Exercise instructions:
Across all lines of the entries, tally those with the word "BERT" in them. The reply is the tally, by itself.

··· Provided data ···

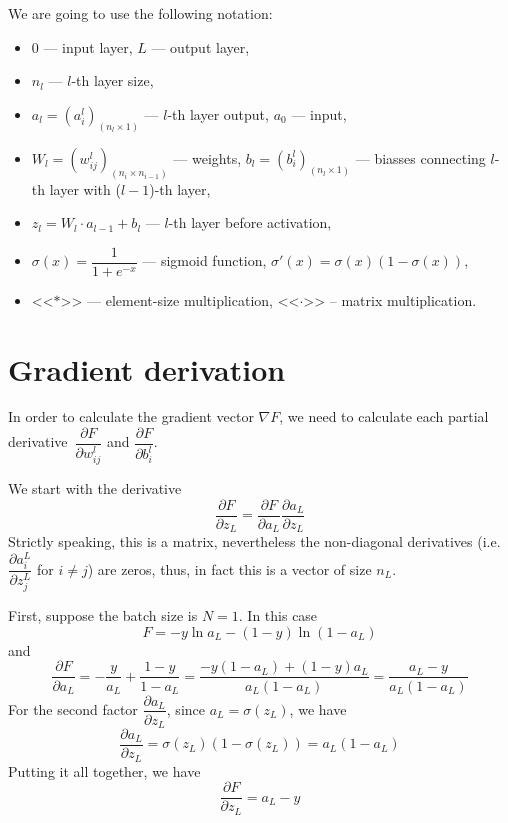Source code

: \documentclass[11pt]{amsart}
\begin{document}
We are going to use the following notation:
\begin{itemize}
    \item $0$ --- input layer, $L$ --- output layer,
    \item $n_l$ --- $l$-th layer size,
    \item $a_l = (a_i^l)_{(n_l \times 1)}$ --- $l$-th layer output, $a_0$ --- input,
    \item $W_l = (w_{ij}^l)_{(n_i \times n_{i - 1})}$ --- weights, $b_l = (b_i^l)_{(n_l \times 1)}$ --- biasses connecting $l$-th layer with ($l - 1$)-th layer,
    \item $z_l = W_l \cdot a_{l - 1} + b_l$ --- $l$-th layer before activation,
    \item $\sigma(x) = \dfrac{1}{1 + e^{-x}}$ --- sigmoid function, $\sigma'(x) = \sigma(x) (1 - \sigma(x))$,
    \item <<$\ast$>> --- element-size multiplication, <<$\cdot$>> -- matrix multiplication.
\end{itemize}



\bigskip

\section{Gradient derivation}

In order to calculate the gradient vector $\nabla F$, we need to calculate each partial derivative~$\dfrac{\partial F}{\partial w_{ij}^l}$ and $\dfrac{\partial F}{\partial b_i^l}$.

We start with the derivative
$$\dfrac{\partial F}{\partial z_L} = \dfrac{\partial F}{\partial a_L} \dfrac{\partial a_L}{\partial z_L}$$
Strictly speaking, this is a matrix, nevertheless the non-diagonal derivatives (i.e. $\dfrac{\partial a_i^L}{\partial z_j^L}$ for $i \neq j$) are zeros, thus, in fact this is a vector of size $n_L$.

First, suppose the batch size is $N = 1$. In this case
$$F = - y \ln a_L - (1 - y) \ln (1 - a_L)$$
and
$$\dfrac{\partial F}{\partial a_L} = - \dfrac{y}{a_L} + \dfrac{1 - y}{1 - a_L}
    = \dfrac{- y (1 - a_L) + (1 - y) a_L}{a_L (1 - a_L)}
    = \dfrac{a_L - y}{a_L (1 - a_L)}$$
For the second factor $\dfrac{\partial a_L}{\partial z_L}$, since $a_L = \sigma (z_L)$, we have
$$\dfrac{\partial a_L}{\partial z_L} = \sigma(z_L) (1 - \sigma (z_L)) = a_L (1 - a_L)$$
Putting it all together, we have
$$\dfrac{\partial F}{\partial z_L} = a_L - y$$
\end{document}
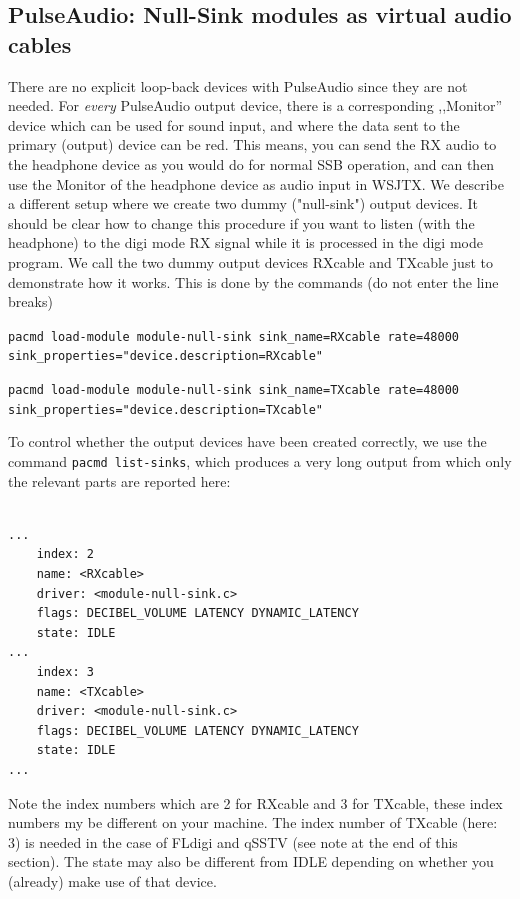 \documentclass[12pt]{book}
\begin{document}
\subsection[PulseAudio: NullSink modules]{PulseAudio: Null-Sink modules as virtual audio cables}
There are no explicit loop-back devices with PulseAudio since they are not needed.
For \textit{every} PulseAudio output device, there is a corresponding ,,Monitor'' device
which can be used for sound input, and where the data sent to the primary (output) device
can be red. This means, you can send the RX audio to the headphone device as you would do
for normal SSB operation, and can then use the Monitor of the headphone device as audio
input in WSJTX. We describe a different setup where we create two dummy
 ("null-sink") output devices. It should be clear how to change this procedure if
 you want to listen (with the headphone) to the digi mode RX signal while it is processed
 in the digi mode program.  We call the two dummy output devices
 RXcable and TXcable just to demonstrate how it works.
  This is done by the commands (do not enter the line breaks)

\texttt{pacmd load-module module-null-sink sink\_name=RXcable rate=48000 \\
sink\_properties="device.description=RXcable"
}

\texttt{pacmd load-module module-null-sink sink\_name=TXcable rate=48000 \\
sink\_properties="device.description=TXcable"
}

To control whether the output devices have been created correctly, we use the command
\texttt{pacmd list-sinks}, which produces
a very long output from which only the relevant parts are reported here:

\begin{small}
\begin{verbatim}

...
    index: 2
	name: <RXcable>
	driver: <module-null-sink.c>
	flags: DECIBEL_VOLUME LATENCY DYNAMIC_LATENCY
	state: IDLE
...
    index: 3
	name: <TXcable>
	driver: <module-null-sink.c>
	flags: DECIBEL_VOLUME LATENCY DYNAMIC_LATENCY
	state: IDLE
...
\end{verbatim}
\end{small}

Note the index numbers which are 2 for RXcable and 3 for TXcable, these index numbers my
be different on your machine. The index number of TXcable (here: 3) is needed in the
case of FLdigi and qSSTV (see note at the end of this section).
The state may also be different from IDLE depending on whether
you (already) make use of that device.
\end{document}
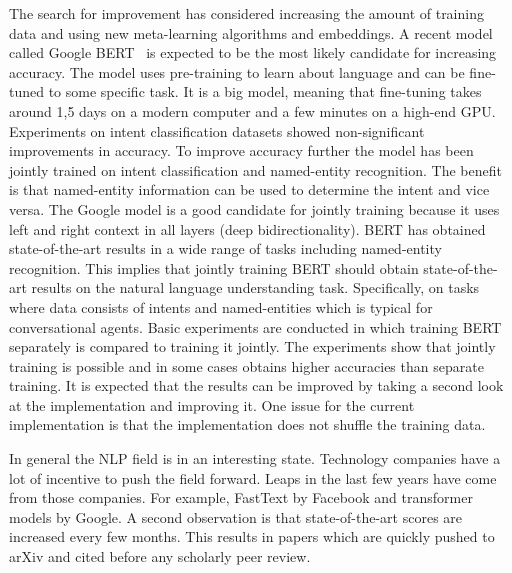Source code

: The search for improvement has considered increasing the amount of training data and using new meta-learning algorithms and embeddings.
A recent model called Google BERT~\citep{devlin2018} is expected to be the most likely candidate for increasing accuracy.
The model uses pre-training to learn about language and can be fine-tuned to some specific task.
It is a big model, meaning that fine-tuning takes around 1,5 days on a modern computer and a few minutes on a high-end GPU.
Experiments on intent classification datasets showed non-significant improvements in accuracy.
To improve accuracy further the model has been jointly trained on intent classification and named-entity recognition.
The benefit is that named-entity information can be used to determine the intent and vice versa.
The Google model is a good candidate for jointly training because it uses left and right context in all layers (deep bidirectionality).
BERT has obtained state-of-the-art results in a wide range of tasks including named-entity recognition.
This implies that jointly training BERT should obtain state-of-the-art results on the natural language understanding task.
Specifically, on tasks where data consists of intents and named-entities which is typical for conversational agents.
Basic experiments are conducted in which training BERT separately is compared to training it jointly.
The experiments show that jointly training is possible and in some cases obtains higher accuracies than separate training.
It is expected that the results can be improved by taking a second look at the implementation and improving it.
One issue for the current implementation is that the implementation does not shuffle the training data.

In general the NLP field is in an interesting state.
Technology companies have a lot of incentive to push the field forward.
Leaps in the last few years have come from those companies.
For example, FastText by Facebook and transformer models by Google.
A second observation is that state-of-the-art scores are increased every few months.
This results in papers which are quickly pushed to arXiv and cited before any scholarly peer review.


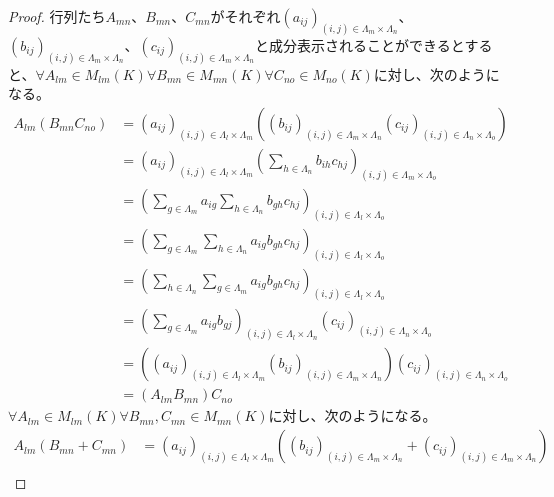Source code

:\documentclass[dvipdfmx]{jsarticle}
\begin{document}
\begin{proof}
行列たち$A_{mn}$、$B_{mn}$、$C_{mn}$がそれぞれ$\left( a_{ij} \right)_{(i,j) \in \varLambda_{m} \times \varLambda_{n}}$、$\left( b_{ij} \right)_{(i,j) \in \varLambda_{m} \times \varLambda_{n}}$、$\left( c_{ij} \right)_{(i,j) \in \varLambda_{m} \times \varLambda_{n}}$と成分表示されることができるとすると、$\forall A_{lm} \in M_{lm}(K)\forall B_{mn} \in M_{mn}(K)\forall C_{no} \in M_{no}(K)$に対し、次のようになる。
\begin{align*}
A_{lm}\left( B_{mn}C_{no} \right) &= \left( a_{ij} \right)_{(i,j) \in \varLambda_{l} \times \varLambda_{m}}\left( \left( b_{ij} \right)_{(i,j) \in \varLambda_{m} \times \varLambda_{n}}\left( c_{ij} \right)_{(i,j) \in \varLambda_{n} \times \varLambda_{o}} \right)\\
&= \left( a_{ij} \right)_{(i,j) \in \varLambda_{l} \times \varLambda_{m}}\left( \sum_{h \in \varLambda_{n}} {b_{ih}c_{hj}} \right)_{(i,j) \in \varLambda_{m} \times \varLambda_{o}}\\
&= \left( \sum_{g \in \varLambda_{m}} a_{ig}\sum_{h \in \varLambda_{n}} {b_{gh}c_{hj}} \right)_{(i,j) \in \varLambda_{l} \times \varLambda_{o}}\\
&= \left( \sum_{g \in \varLambda_{m}} {\sum_{h \in \varLambda_{n}} {a_{ig}b_{gh}c_{hj}}} \right)_{(i,j) \in \varLambda_{l} \times \varLambda_{o}}\\
&= \left( \sum_{h \in \varLambda_{n}} {\sum_{g \in \varLambda_{m}} {a_{ig}b_{gh}c_{hj}}} \right)_{(i,j) \in \varLambda_{l} \times \varLambda_{o}}\\
&= \left( \sum_{g \in \varLambda_{m}} {a_{ig}b_{gj}} \right)_{(i,j) \in \varLambda_{l} \times \varLambda_{n}}\left( c_{ij} \right)_{(i,j) \in \varLambda_{n} \times \varLambda_{o}}\\
&= \left( \left( a_{ij} \right)_{(i,j) \in \varLambda_{l} \times \varLambda_{m}}\left( b_{ij} \right)_{(i,j) \in \varLambda_{m} \times \varLambda_{n}} \right)\left( c_{ij} \right)_{(i,j) \in \varLambda_{n} \times \varLambda_{o}}\\
&= \left( A_{lm}B_{mn} \right)C_{no}
\end{align*}
$\forall A_{lm} \in M_{lm}(K)\forall B_{mn},C_{mn} \in M_{mn}(K)$に対し、次のようになる。
\begin{align*}
A_{lm}\left( B_{mn} + C_{mn} \right) &= \left( a_{ij} \right)_{(i,j) \in \varLambda_{l} \times \varLambda_{m}}\left( \left( b_{ij} \right)_{(i,j) \in \varLambda_{m} \times \varLambda_{n}} + \left( c_{ij} \right)_{(i,j) \in \varLambda_{m} \times \varLambda_{n}} \right)\\

\end{align*}
\end{proof}
\end{document}
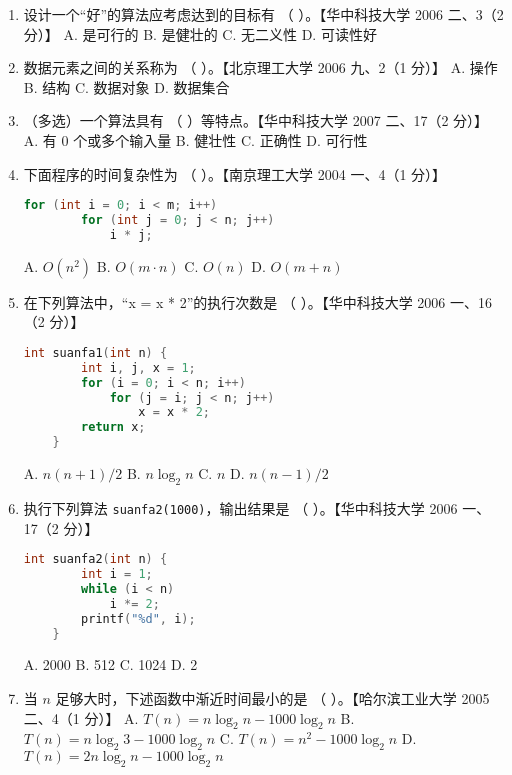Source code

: \documentclass[lang=cn,newtx,10pt,scheme=chinese]{elegantbook}
\begin{document}
\begin{enumerate}
    \item 设计一个“好”的算法应考虑达到的目标有 （ \quad）。【华中科技大学 2006 二、3（2 分）】  
    A. 是可行的 \quad B. 是健壮的 \quad C. 无二义性 \quad D. 可读性好  

    \item 数据元素之间的关系称为 （ \quad）。【北京理工大学 2006 九、2（1 分）】  
    A. 操作 \quad B. 结构 \quad C. 数据对象 \quad D. 数据集合  

    \item （多选）一个算法具有 （ \quad）等特点。【华中科技大学 2007 二、17（2 分）】  
    A. 有 0 个或多个输入量 \quad B. 健壮性 \quad C. 正确性 \quad D. 可行性  

    \item 下面程序的时间复杂性为 （ \quad）。【南京理工大学 2004 一、4（1 分）】  
    \begin{lstlisting}[language=C]
    for (int i = 0; i < m; i++)
        for (int j = 0; j < n; j++)
            i * j;
    \end{lstlisting}
    A. $O(n^2)$ \quad B. $O(m \cdot n)$ \quad C. $O(n)$ \quad D. $O(m + n)$

    \item 在下列算法中，“x = x * 2”的执行次数是 （ \quad）。【华中科技大学 2006 一、16（2 分）】  
    \begin{lstlisting}[language=C]
    int suanfa1(int n) {
        int i, j, x = 1;
        for (i = 0; i < n; i++)
            for (j = i; j < n; j++)
                x = x * 2;
        return x;
    }
    \end{lstlisting}
    A. $n(n + 1)/2$ \quad B. $n \log_2 n$ \quad C. $n$ \quad D. $n(n - 1)/2$

    \item 执行下列算法 \texttt{suanfa2(1000)}，输出结果是 （ \quad）。【华中科技大学 2006 一、17（2 分）】  
    \begin{lstlisting}[language=C]
    int suanfa2(int n) {
        int i = 1;
        while (i < n)
            i *= 2;
        printf("%d", i);
    }
    \end{lstlisting}
    A. 2000 \quad B. 512 \quad C. 1024 \quad D. 2

    \item 当 $n$ 足够大时，下述函数中渐近时间最小的是 （ \quad）。【哈尔滨工业大学 2005 二、4（1 分）】  
    A. $T(n) = n \log_2 n - 1000 \log_2 n$  
    B. $T(n) = n \log_2 3 - 1000 \log_2 n$  
    C. $T(n) = n^2 - 1000 \log_2 n$  
    D. $T(n) = 2n \log_2 n - 1000 \log_2 n$


\end{enumerate}
\end{document}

···

Result of the task:
4